True, was more pointing out that the numbers varied with the view but since we don't know what room is usually given to DVC members, it's hard to compare exactly.
PamOKW
08-28-2001, 10:23 PM
I agree that the Lagoon View is the room most comparable to what DVC members have gotten in the past.
When you did the day-by-day comparison did you adjust for the slight changes in DVC seasons by date? It really doesn't matter....we don't need to get so specific. Bottom-line, there are major increases in the program unlike anything in the history of DVC.
The idea that the rate DVC rented a room decreased (as did all WDW resort rooms) in 2001 but DVC still paid an agreed to higher rate to Disney for their rooms makes sense. At first....
If that is true, then why didn't the Concierge Collection change drastically? There are some fluctuations and changes of seasons, views, etc. but there are no 30%, 40%, 100% jumps. In some cases, the rates remain exactly the same.

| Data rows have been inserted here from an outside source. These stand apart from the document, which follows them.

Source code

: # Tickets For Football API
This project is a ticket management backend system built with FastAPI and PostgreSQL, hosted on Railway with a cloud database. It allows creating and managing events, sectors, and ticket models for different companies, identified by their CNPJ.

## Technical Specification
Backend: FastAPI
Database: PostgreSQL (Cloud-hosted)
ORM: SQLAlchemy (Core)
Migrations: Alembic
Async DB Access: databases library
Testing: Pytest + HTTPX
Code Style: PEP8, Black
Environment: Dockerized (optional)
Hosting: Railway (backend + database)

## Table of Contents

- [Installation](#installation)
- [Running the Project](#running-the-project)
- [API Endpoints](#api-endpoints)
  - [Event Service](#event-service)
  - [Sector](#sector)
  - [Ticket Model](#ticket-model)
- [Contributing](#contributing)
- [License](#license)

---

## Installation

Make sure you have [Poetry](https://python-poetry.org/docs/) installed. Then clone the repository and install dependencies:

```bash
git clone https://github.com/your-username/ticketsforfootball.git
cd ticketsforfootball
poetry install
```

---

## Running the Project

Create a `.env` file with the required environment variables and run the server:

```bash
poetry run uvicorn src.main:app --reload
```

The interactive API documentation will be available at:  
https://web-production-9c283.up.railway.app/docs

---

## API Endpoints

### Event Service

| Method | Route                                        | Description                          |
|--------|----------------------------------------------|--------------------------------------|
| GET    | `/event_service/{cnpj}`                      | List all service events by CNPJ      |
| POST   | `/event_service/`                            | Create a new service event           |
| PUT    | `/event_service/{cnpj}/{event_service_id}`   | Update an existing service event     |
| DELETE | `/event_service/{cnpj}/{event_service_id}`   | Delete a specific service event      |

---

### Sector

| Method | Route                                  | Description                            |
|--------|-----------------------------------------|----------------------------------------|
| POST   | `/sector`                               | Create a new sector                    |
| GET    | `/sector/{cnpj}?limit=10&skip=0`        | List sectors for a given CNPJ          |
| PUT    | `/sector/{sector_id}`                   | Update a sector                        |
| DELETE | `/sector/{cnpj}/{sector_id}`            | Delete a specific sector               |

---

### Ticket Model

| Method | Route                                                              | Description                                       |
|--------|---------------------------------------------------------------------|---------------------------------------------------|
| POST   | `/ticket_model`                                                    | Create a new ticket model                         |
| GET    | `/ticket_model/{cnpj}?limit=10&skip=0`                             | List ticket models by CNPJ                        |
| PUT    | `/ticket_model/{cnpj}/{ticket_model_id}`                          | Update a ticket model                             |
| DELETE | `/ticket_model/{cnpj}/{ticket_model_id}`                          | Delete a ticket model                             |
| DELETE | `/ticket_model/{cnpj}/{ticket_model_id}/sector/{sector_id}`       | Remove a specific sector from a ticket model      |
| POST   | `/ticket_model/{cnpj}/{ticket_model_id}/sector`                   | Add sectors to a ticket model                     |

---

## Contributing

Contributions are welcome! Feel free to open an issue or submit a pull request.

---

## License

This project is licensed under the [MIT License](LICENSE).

Why is DVC able to keep a relative status quo with outside vendors but has tremendous increases within their own family of companies? I'm beginning to feel less like the black sheep I mentioned and more like a pigeon....:smooth:
morphi
08-28-2001, 11:17 PM
PamOKW brings up some great questions about why the Conceirge Collection (CC) has stable rates while the DC program does not. I have no idea why that would be. Perhaps DVC negotiated flexible terms with CC resorts so the cash that DVC had to pay would reflect the free market and occupancy rates. If they did that with CC resorts, why wouldn't they do that with the DC resorts? Maybe they do not know how important the DC program is to the DVC program and so didn't think it as important to get flexible rates from DC resorts. Afterall, if DVC members want to stay at WDW, why not just stay at the DVC resort (might be their thinking).

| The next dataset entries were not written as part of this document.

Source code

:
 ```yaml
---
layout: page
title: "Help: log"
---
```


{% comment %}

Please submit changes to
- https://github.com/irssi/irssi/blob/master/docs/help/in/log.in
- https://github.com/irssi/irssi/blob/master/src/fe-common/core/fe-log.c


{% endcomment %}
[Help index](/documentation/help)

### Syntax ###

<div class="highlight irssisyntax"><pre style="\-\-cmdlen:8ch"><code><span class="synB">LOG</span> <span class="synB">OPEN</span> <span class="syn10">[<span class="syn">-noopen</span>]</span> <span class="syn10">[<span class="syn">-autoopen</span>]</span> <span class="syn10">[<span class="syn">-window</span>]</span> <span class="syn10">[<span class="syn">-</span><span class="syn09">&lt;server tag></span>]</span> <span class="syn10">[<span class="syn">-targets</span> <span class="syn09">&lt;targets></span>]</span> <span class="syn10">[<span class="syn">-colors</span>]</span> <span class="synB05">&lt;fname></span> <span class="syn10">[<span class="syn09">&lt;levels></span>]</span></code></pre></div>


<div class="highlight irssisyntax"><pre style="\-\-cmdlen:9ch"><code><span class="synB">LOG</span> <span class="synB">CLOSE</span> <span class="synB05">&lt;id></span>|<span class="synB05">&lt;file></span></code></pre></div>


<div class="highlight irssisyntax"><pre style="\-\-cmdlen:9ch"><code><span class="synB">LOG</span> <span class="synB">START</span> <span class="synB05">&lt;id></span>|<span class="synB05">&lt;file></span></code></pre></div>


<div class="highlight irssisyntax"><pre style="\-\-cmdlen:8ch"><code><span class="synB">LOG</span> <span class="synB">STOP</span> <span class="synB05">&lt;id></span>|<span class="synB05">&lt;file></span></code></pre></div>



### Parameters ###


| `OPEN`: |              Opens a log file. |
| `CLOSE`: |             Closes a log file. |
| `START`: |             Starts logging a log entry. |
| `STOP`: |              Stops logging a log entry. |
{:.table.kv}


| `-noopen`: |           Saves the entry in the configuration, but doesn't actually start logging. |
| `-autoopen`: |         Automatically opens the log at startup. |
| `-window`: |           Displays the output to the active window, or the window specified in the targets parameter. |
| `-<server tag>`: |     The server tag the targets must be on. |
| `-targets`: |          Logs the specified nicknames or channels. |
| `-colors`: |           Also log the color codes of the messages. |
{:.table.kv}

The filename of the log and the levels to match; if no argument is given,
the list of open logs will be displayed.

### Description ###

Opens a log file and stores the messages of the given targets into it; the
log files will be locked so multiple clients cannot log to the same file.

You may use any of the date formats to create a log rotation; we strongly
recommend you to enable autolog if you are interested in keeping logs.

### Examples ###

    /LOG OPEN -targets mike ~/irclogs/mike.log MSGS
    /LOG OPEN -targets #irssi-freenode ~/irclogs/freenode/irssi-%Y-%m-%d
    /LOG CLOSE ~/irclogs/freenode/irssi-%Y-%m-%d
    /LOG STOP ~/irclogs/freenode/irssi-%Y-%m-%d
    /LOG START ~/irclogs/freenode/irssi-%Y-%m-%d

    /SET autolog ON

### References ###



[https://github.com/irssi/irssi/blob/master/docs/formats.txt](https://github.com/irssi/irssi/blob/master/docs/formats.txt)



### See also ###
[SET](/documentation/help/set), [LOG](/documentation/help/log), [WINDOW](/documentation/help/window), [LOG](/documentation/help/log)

Like I said, I would love to see DVC flex their muscle with the DC resorts to negotiate better, more flexible rates. Imagine if the GF wasn't making DVC a good offer. I'd love to see DVC take GF off the DC chart for a year just to increase their bargaining position for the next year. DVC is the largest single source of resort guests for the DC resorts. It'll never happen though.
Anybody else have a theory about why the CC rates are stable, but the DC rates are not?
Johnnie Fedora
08-29-2001, 12:00 AM
I have the same thoughts about the Concierge Collection not increasing! Why not??? It's being speculated that the larger 2002 point costs are being used to make up some 2001 cash deficit due to a poorly negotiatied rate between the DVC and the DC. Of course, we can only guess the reason as DVC didn't bother to give any official explanation for the drastic change. The rates DVC pays to the DC should be variable based on the going rate for the DC rooms, or at the least, DVC should pay a rate that is substantially less than the rack rate (30-40%).
As Prplcrzy indicated, DVC rooms are very expensive as a cash rental. Does anyone know if DVC rooms go unrented because they are too expensive?? therefore making it difficult to replace the cash paid to DC resorts??
Dean, I posted last week or so with my idea of DVC offering an OC "Orlando Collection". It would give DVC a negotiating edge with the DC hotels ( if there are any real negotiations that go on between these two sister companies :rolleyes: ). I'm sure they are considering this idea......NOT.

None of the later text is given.